Wherever a line in the data below holds "please", copy that line.

***** RECORDS FOR THIS TASK

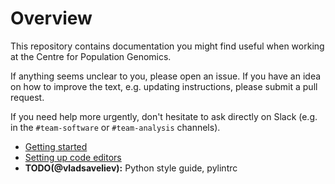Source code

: # Overview

This repository contains documentation you might find useful when working at
the Centre for Population Genomics.

If anything seems unclear to you, please open an issue. If you have an idea on
how to improve the text, e.g. updating instructions, please submit a pull
request.

If you need help more urgently, don't hesitate to ask directly on Slack (e.g.
in the `#team-software` or `#team-analysis` channels).

-   [Getting started](getting_started.md)
-   [Setting up code editors](code_editors.md)
-   **TODO(@vladsaveliev):** Python style guide, pylintrc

**********

● **EXERCISE ANSWER**:
If anything seems unclear to you, please open an issue. If you have an idea on
how to improve the text, e.g. updating instructions, please submit a pull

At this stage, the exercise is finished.